2013 was a depressing year in which, despite deceptive claims of recovery, the full extent of our slow– motion economic train wreck became far clearer. In the aftermath of the 2008 banking crisis, welfare states continue to be slowly dismantled throughout the USA, UK and most of Europe, in the name of reducing government debt. Within the UK's coalition government, the Tory party itself is an internal coalition between those like Cameron who retain some traces of social decency and the blue-in-tooth-and-claw wing who would like to leave the EU, crush trade unions and grind the working class back into Victorian squalor. During 2013 the cover was blown and the success of the latter faction became plainly visible in measures like:
- the "bedroom tax"
- cuts to disability benefit
- inflation of a new housing bubble through Help-to-Buy
- escalating anti-immigrant rhetoric
Following the 2008 crisis many Western governments went into deep debt in order to avert total financial meltdown: the Keynesian way out of this debt would have been to reflate the economy through public works and restoring wage levels, while the Neo-liberal way was to cut back state spending and impose austerity. During 2013, opinion polls suggested that the Tories have successfully sold the UK public on the necessity for austerity, while the Labour Party has failed to make the case for Keynesian reflation because of its internal incoherence.

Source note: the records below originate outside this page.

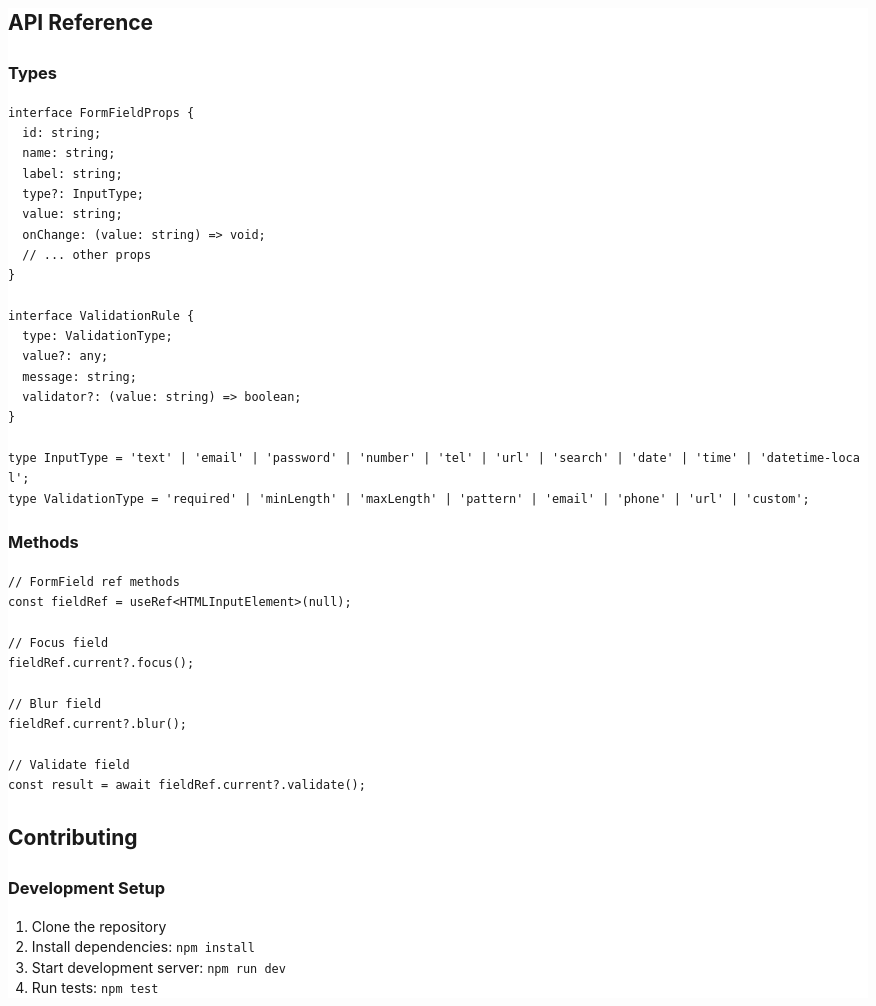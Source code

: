 ## API Reference

### Types

```tsx
interface FormFieldProps {
  id: string;
  name: string;
  label: string;
  type?: InputType;
  value: string;
  onChange: (value: string) => void;
  // ... other props
}

interface ValidationRule {
  type: ValidationType;
  value?: any;
  message: string;
  validator?: (value: string) => boolean;
}

type InputType = 'text' | 'email' | 'password' | 'number' | 'tel' | 'url' | 'search' | 'date' | 'time' | 'datetime-local';
type ValidationType = 'required' | 'minLength' | 'maxLength' | 'pattern' | 'email' | 'phone' | 'url' | 'custom';
```

### Methods

```tsx
// FormField ref methods
const fieldRef = useRef<HTMLInputElement>(null);

// Focus field
fieldRef.current?.focus();

// Blur field
fieldRef.current?.blur();

// Validate field
const result = await fieldRef.current?.validate();
```

## Contributing

### Development Setup

1. Clone the repository
2. Install dependencies: `npm install`
3. Start development server: `npm run dev`
4. Run tests: `npm test`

Perhaps we must seek an explanation in psychology as much as politics; perhaps austerity plays into a residual British puritanism that believes we should all wear sack-cloth to pay for our earlier sins of over-consumption. The UK public appears also to be increasingly anti-European and anti-immigration, but when it comes to their own pockets – for example over energy bills or a privatised NHS – they do retain some vestigial allegiance to social democratic solutions. The mental split that runs through the Tory party (and also the Labour Party) merely reflects this split in public opinion, as pressure from our pervasive mass media perforce turns all parties into populists. None of them are willing to take the electoral risk of trying to alter public opinion.
No such puritan masochism impedes those in the banking and financial sectors who plainly see what we're headed for, thanks to the still-hidden mountains of bad debt inside the financial system. They've decided to loot what's left of the welfare state before the final wreck. Fiddling Libor and foreign exchange rates, cocaine and rent boys at the top of the Co-op bank and the corporation of Toronto, everywhere you look there are signs of pillage. As more and more money gets hoovered up by a tiny top echelon, our societies more and more fit the Occupy movement's depiction of the 99% versus the 1% – the difference between the food bank and MasterChef, between the horsemeat burger and pigeon-breast-with-sautéed-girolles. (Indeed, the Left's only real propaganda success of last few years was Occupy's imprinting of that 99-to-1 ratio on the public mind.)
It's going to be a very long and difficult process to rehabilitate the social democratic vision of full employment, regulated capitalism and generous welfare, but some people have been at least making the arguments – and rather surprisingly all the best thinking at the moment is coming from the USA. Alexander Payne's bleakly comic film Nebraska brilliantly conveys what the loss of manufacturing jobs and dignified labour can do to the human spirit: a lottery society where people subsist on the forlorn hope of winning instant riches. That's part of the problem US professor Cas Mudde alluded to in his excellent openDemocracy piece in November: "(Real) social democracy is not just unknown to several generations of voters, but it is contradictory to their individualist or ethnicized worldview."
He concluded his downbeat article with a sensible suggestion, that we ought to study the highly successful history of the American conservative right who set out some decades ago to dominate the Republican Party through continual evangelism by conservative intellectuals and think tanks. That should give you some measure of the size, and maybe also the timescale, of the problem we are now facing.